Simple, consistent drills:

  • 10 minutes of mental math
  • Summarise 5–10 charts using a one-sentence “trend + implication”
  • Do 3–5 timed case calculations

This builds speed so math doesn’t drain your mental bandwidth during cases.

4. Weekly routine (high-impact, no partner needed)

  • 3 days: structure + math + chart drills
  • 2 days: recorded mini-cases
  • 1 day: full mock (YouTube pause method or AI)
  • 1 day: review your own recordings

This replicates >70% of the benefit of partner practice.

But here’s the truth:

A good coach collapses your prep time by 50% and can increase your success rate dramatically because they give:

  • personalised, targeted feedback
  • correction of blind spots you cannot see in self-review
  • interviewer-level pressure
  • benchmarking vs. real candidates

Going solo works - but coaching accelerates everything.
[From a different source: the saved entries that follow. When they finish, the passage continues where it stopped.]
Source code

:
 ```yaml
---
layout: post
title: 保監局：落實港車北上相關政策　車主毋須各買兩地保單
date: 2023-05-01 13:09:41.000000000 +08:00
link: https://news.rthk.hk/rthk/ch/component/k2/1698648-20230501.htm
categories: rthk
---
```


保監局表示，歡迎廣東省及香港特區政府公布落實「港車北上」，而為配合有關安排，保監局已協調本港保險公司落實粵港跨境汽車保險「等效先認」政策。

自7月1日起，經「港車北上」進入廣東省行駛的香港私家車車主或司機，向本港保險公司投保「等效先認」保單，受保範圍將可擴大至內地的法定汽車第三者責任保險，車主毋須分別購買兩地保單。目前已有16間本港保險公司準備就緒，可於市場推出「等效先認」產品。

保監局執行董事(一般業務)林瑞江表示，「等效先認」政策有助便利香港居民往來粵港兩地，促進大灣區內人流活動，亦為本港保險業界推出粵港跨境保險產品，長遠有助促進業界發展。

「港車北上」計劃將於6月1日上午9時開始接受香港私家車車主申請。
If you can’t afford recurring coaching, even 1-2 focused sessions can shift your trajectory.

AI Case Coach Option

If you want something between “solo practice” and “live coaching,” you can use an AI-based case interviewer that gives structure, math, and synthesis feedback:

👉 AI Case Coach: https://www.beingconsultant.com/aicoach
Great for unlimited reps, timed drills, and interviewer-style pushback.

Bottom line

If you’re preparing without partners:
High-volume structuring + speaking on camera + consistent math + AI mock interviews is the fastest, most effective path.
Add a coach when possible to eliminate blind spots and shortcut months of trial-and-error.